(Items listed in a dataset)
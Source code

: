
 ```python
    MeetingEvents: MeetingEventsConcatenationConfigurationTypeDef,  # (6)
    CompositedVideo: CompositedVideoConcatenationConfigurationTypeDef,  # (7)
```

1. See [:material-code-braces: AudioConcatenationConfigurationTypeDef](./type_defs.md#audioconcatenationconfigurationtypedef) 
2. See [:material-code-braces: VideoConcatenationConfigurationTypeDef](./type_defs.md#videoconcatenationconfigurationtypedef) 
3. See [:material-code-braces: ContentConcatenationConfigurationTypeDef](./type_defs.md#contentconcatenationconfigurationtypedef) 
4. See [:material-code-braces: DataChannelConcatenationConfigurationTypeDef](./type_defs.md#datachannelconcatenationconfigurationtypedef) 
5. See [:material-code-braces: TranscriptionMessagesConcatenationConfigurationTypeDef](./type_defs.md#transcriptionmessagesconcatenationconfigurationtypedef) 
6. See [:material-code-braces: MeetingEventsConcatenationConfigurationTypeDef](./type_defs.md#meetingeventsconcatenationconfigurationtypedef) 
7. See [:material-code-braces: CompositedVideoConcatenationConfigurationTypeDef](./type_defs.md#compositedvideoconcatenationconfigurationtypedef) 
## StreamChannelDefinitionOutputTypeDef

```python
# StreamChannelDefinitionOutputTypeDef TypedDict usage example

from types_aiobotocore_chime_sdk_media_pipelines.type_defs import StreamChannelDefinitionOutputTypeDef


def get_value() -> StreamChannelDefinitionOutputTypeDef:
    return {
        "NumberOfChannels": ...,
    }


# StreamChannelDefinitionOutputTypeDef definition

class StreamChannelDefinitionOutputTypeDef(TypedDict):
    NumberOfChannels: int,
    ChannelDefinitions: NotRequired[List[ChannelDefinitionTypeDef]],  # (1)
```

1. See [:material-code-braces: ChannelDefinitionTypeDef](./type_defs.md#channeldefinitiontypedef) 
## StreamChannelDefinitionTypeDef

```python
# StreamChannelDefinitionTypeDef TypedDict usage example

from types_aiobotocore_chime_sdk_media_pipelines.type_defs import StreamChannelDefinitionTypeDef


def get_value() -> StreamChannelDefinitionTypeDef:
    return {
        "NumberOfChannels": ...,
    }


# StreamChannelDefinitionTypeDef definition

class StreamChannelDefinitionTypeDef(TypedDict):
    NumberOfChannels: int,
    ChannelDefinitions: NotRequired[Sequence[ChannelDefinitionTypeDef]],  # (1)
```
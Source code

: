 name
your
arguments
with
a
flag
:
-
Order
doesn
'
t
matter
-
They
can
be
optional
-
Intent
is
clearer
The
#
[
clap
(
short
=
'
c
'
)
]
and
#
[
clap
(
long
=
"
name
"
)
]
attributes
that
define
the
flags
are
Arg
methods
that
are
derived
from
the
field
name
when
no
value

- TASK STATEMENT
Transcribe the records in full, keeping every character as it is.

- EXERCISE OUTPUT
Source code

:
 ```python
    MeetingEvents: MeetingEventsConcatenationConfigurationTypeDef,  # (6)
    CompositedVideo: CompositedVideoConcatenationConfigurationTypeDef,  # (7)
```

1. See [:material-code-braces: AudioConcatenationConfigurationTypeDef](./type_defs.md#audioconcatenationconfigurationtypedef) 
2. See [:material-code-braces: VideoConcatenationConfigurationTypeDef](./type_defs.md#videoconcatenationconfigurationtypedef) 
3. See [:material-code-braces: ContentConcatenationConfigurationTypeDef](./type_defs.md#contentconcatenationconfigurationtypedef) 
4. See [:material-code-braces: DataChannelConcatenationConfigurationTypeDef](./type_defs.md#datachannelconcatenationconfigurationtypedef) 
5. See [:material-code-braces: TranscriptionMessagesConcatenationConfigurationTypeDef](./type_defs.md#transcriptionmessagesconcatenationconfigurationtypedef) 
6. See [:material-code-braces: MeetingEventsConcatenationConfigurationTypeDef](./type_defs.md#meetingeventsconcatenationconfigurationtypedef) 
7. See [:material-code-braces: CompositedVideoConcatenationConfigurationTypeDef](./type_defs.md#compositedvideoconcatenationconfigurationtypedef) 
## StreamChannelDefinitionOutputTypeDef

```python
# StreamChannelDefinitionOutputTypeDef TypedDict usage example

from types_aiobotocore_chime_sdk_media_pipelines.type_defs import StreamChannelDefinitionOutputTypeDef


def get_value() -> StreamChannelDefinitionOutputTypeDef:
    return {
        "NumberOfChannels": ...,
    }


# StreamChannelDefinitionOutputTypeDef definition

class StreamChannelDefinitionOutputTypeDef(TypedDict):
    NumberOfChannels: int,
    ChannelDefinitions: NotRequired[List[ChannelDefinitionTypeDef]],  # (1)
```

1. See [:material-code-braces: ChannelDefinitionTypeDef](./type_defs.md#channeldefinitiontypedef) 
## StreamChannelDefinitionTypeDef

```python
# StreamChannelDefinitionTypeDef TypedDict usage example

from types_aiobotocore_chime_sdk_media_pipelines.type_defs import StreamChannelDefinitionTypeDef


def get_value() -> StreamChannelDefinitionTypeDef:
    return {
        "NumberOfChannels": ...,
    }


# StreamChannelDefinitionTypeDef definition

class StreamChannelDefinitionTypeDef(TypedDict):
    NumberOfChannels: int,
    ChannelDefinitions: NotRequired[Sequence[ChannelDefinitionTypeDef]],  # (1)
```
Source code

: name
your
arguments
with
a
flag
:
-
Order
doesn
'
t
matter
-
They
can
be
optional
-
Intent
is
clearer
The
#
[
clap
(
short
=
'
c
'
)
]
and
#
[
clap
(
long
=
"
name
"
)
]
attributes
that
define
the
flags
are
Arg
methods
that
are
derived
from
the
field
name
when
no
value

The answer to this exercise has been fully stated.